Bill mandates valedictorians in all districts

COLUMBUS — A state lawmaker has introduced legislation that would require school districts in Ohio to name a valedictorian and a salutatorian.

The House bill introduced by Republican state Rep. Niraj Antani, of Miamisburg, comes after Mason High School in southwestern Ohio decided that it will stop awarding those academic honors.

Many schools traditionally have bestowed the valedictorian title on the graduating student with the highest cumulative grade-point average. The salutatorian title traditionally has gone to the student with the second-highest average.

Antani says the gist of what the legislation is saying is that “academic competition is good,” The Columbus Dispatch reported.

“At the end of the day, in public education we’ve had valedictorians forever,” Antani said. “We should reward them because they’re going to be the next CEOs in Ohio, the next scientists in Ohio. They’re going to be the top achievers.”

Most Ohio high schools still name valedictorians and salutatorians, but some — typically large suburban high schools — have stopped the practice due to concerns about unhealthy competition or students forgoing rigorous coursework just to achieve an A, said Tom Ash, director of governmental relations for the Buckeye Association of School Superintendents.

Some districts bestow the valedictorian title on dozens of students who meet certain criteria. Dublin Schools in Franklin County named more than 300 valedictorians across three high schools this year — any student with a 4.1 GPA or higher.

The bill in the House would allow districts to set criteria for selecting valedictorians and salutatorians, but currently limits each district to only one award recipient in each category. Antani has said he is open to amending that to allow multiple award winners.

Some Ohio education groups have said they oppose any state bill mandating decisions they say should be made at the local level.

Individual school districts and those at the local level are in the best position to decide what is in the best interest of their students and their communities,” said Will Schwartz, an Ohio School Boards Association lobbyist.

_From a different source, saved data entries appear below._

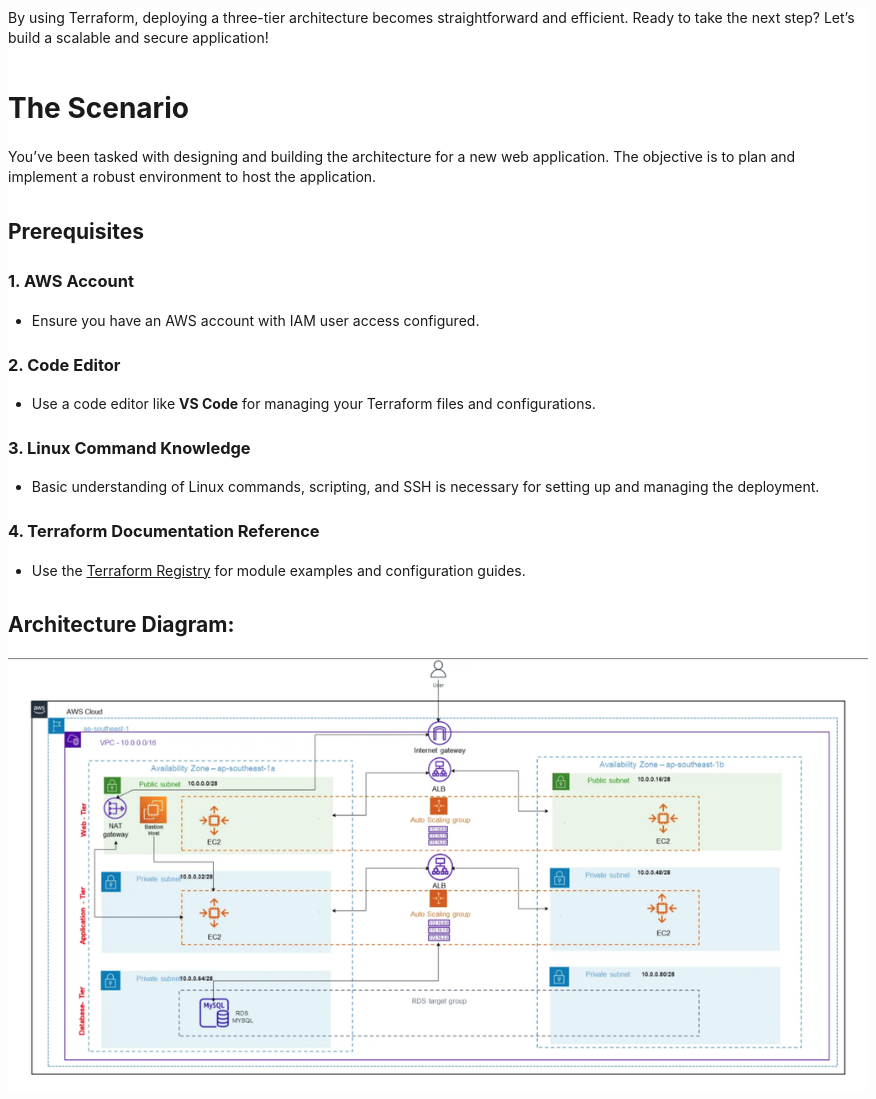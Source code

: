 
By using Terraform, deploying a three-tier architecture becomes straightforward and efficient. Ready to take the next step? Let’s build a scalable and secure application!

# The Scenario

You’ve been tasked with designing and building the architecture for a new web application. The objective is to plan and implement a robust environment to host the application.

## Prerequisites

### 1. AWS Account
- Ensure you have an AWS account with IAM user access configured.

### 2. Code Editor
- Use a code editor like **VS Code** for managing your Terraform files and configurations.

### 3. Linux Command Knowledge
- Basic understanding of Linux commands, scripting, and SSH is necessary for setting up and managing the deployment.

### 4. Terraform Documentation Reference
- Use the [Terraform Registry](https://registry.terraform.io/) for module examples and configuration guides.

## Architecture Diagram:
![alt text](img/arc1.png)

Over time, class rank has dropped significantly as a factor in college application reviews, according to David Hawkins, executive director for educational content and policy for the National Association for College Admission Counseling.

About 27% of colleges the group surveyed in 2017 said class rank was of “no importance” when admitting freshmen. Respondents gave higher priority to grades, strength of curriculum, admission-test scores, essays and recommendations from teachers and counselors.

High schools gradually have moved away from class ranking and honoring just one student, with many preferring to simply recognize students who have performed above a certain level, similarly to colleges, Hawkins said.

Jack Conrath, senior lecturer of educational administration at Ohio State University, said debate on the issue of valedictorians and salutatorians is one of cultural preference based on limited research.

“Most people knee-jerk based on their own cultures and beliefs,” said Conrath.